DIRECTIONS
Pull out every line with the word "create" from the entries below.

Saved entries:
##############################
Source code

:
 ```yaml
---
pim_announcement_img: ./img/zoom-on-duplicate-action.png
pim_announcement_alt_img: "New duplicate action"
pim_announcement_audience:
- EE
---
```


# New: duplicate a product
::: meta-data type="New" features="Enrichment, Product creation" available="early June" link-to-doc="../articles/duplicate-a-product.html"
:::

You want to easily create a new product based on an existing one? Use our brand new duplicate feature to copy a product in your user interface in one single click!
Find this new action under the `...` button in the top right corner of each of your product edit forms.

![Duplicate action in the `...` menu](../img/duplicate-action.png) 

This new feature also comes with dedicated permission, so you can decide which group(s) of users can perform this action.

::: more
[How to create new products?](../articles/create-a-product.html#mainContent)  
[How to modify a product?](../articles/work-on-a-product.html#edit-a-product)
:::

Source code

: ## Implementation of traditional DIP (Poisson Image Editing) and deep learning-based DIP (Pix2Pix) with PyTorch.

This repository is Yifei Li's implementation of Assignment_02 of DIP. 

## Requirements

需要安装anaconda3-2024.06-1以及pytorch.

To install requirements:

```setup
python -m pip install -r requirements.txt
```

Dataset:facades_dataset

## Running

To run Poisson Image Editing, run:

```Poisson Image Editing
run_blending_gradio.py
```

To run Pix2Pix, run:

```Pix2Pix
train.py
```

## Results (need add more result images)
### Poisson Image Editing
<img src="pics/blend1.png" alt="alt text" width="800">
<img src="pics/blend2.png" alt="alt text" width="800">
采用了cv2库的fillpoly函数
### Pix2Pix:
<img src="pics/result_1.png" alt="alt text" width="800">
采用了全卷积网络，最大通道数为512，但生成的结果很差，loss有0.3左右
##############################
WRITTEN SOLUTION
You want to easily create a new product based on an existing one? Use our brand new duplicate feature to copy a product in your user interface in one single click!
[How to create new products?](../articles/create-a-product.html#mainContent)  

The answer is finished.